Village, parish and community in Pembrokeshire, Wales

Carew (Caeriw) is a village, parish and community on an inlet of Milford Haven in the former Hundred of Narberth, Pembrokeshire, West Wales, 4 miles east of Pembroke. The eastern part of the parish is in the Pembrokeshire Coast National Park.

==Description==
The meaning of the name is unclear. In Welsh it could mean "fort on a hill" (Caer-rhiw), "fort by yews" (Caer-yw) or simply "forts" (Caerau). The village grew up to serve the nearby Norman castle. The parish includes several other villages and hamlets, including Carew Cheriton (around the parish church), Carew Newton, Milton, West Williamston, Sageston and Whitehill.

Textile mills gave Milton its name. In the 19th century, there was a carding mill downstream, a weaving mill by the bridge, and a fulling mill upstream.

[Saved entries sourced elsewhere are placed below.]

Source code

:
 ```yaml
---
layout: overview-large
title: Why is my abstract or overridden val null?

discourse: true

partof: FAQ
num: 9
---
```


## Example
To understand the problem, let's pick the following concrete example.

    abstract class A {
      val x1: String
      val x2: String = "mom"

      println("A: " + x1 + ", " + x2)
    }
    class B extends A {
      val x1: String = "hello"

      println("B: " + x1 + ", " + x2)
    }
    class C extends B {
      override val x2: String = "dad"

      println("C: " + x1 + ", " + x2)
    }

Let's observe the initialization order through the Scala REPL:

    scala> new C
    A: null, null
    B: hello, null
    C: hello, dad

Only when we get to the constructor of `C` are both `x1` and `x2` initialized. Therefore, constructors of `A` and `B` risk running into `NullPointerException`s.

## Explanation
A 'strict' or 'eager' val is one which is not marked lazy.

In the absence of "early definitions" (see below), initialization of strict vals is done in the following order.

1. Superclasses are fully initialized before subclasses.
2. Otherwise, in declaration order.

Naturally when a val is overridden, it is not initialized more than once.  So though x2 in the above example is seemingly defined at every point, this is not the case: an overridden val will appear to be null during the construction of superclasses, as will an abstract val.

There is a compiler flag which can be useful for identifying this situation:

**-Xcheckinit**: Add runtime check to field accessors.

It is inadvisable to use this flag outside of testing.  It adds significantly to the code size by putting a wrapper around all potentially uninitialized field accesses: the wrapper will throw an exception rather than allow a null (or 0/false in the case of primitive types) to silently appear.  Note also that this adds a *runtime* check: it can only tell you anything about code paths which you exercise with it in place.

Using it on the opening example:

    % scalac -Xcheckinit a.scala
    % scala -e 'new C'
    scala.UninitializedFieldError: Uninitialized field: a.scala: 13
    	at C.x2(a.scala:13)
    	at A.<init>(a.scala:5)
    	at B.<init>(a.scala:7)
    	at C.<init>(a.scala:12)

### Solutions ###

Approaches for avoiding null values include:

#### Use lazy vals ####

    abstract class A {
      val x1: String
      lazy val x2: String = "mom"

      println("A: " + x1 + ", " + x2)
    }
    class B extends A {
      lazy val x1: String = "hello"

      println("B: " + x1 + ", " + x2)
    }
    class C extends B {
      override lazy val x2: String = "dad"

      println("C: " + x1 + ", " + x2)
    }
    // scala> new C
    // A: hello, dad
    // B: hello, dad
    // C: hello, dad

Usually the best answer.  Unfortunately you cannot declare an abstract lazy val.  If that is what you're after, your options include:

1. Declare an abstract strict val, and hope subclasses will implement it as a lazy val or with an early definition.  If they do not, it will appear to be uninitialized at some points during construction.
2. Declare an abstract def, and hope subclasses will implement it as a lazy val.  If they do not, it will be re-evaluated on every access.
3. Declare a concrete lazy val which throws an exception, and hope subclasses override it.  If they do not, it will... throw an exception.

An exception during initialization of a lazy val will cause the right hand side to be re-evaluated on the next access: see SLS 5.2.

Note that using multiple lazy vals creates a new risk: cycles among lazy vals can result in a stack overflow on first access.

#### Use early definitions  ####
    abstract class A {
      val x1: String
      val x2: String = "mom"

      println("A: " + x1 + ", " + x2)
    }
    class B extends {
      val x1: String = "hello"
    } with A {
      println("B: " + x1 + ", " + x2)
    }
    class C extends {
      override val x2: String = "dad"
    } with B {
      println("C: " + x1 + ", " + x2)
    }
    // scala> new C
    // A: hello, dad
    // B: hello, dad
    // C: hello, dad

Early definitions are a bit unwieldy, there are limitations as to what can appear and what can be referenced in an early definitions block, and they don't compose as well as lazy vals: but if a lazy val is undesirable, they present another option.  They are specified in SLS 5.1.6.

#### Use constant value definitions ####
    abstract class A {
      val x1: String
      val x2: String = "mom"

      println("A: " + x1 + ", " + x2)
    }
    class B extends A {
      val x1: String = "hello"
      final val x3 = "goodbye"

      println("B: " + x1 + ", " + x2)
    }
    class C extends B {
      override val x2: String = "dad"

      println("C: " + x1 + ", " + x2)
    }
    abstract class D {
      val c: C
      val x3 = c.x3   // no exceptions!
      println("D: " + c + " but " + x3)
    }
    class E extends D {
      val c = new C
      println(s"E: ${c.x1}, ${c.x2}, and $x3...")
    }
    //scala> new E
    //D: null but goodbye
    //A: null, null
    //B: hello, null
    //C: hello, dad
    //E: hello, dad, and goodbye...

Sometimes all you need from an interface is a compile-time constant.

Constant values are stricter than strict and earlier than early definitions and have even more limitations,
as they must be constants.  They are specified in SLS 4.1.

West Williamston had an industrial history: limestone was quarried in the area for centuries; stone was cut from slot-shaped flooded quarries communicating with the haven, known locally as "docks". See examples at . These allowed stone to be dropped from the quarry faces directly into barges at the bottom. From there, stone was shipped to lime kilns all around the coast of North Pembrokeshire and Cardiganshire. A small quarry still operates north of Carew village. Besides limestone, anthracite was mined on a small scale for local consumption at Minnis Pit on the northeastern edge of the parish.

Typical of South Pembrokeshire, the parish has been predominantly English-speaking since the 12th century.

==Governance==
The village has its own elected community council and gives its name to an electoral ward of Pembrokeshire County Council.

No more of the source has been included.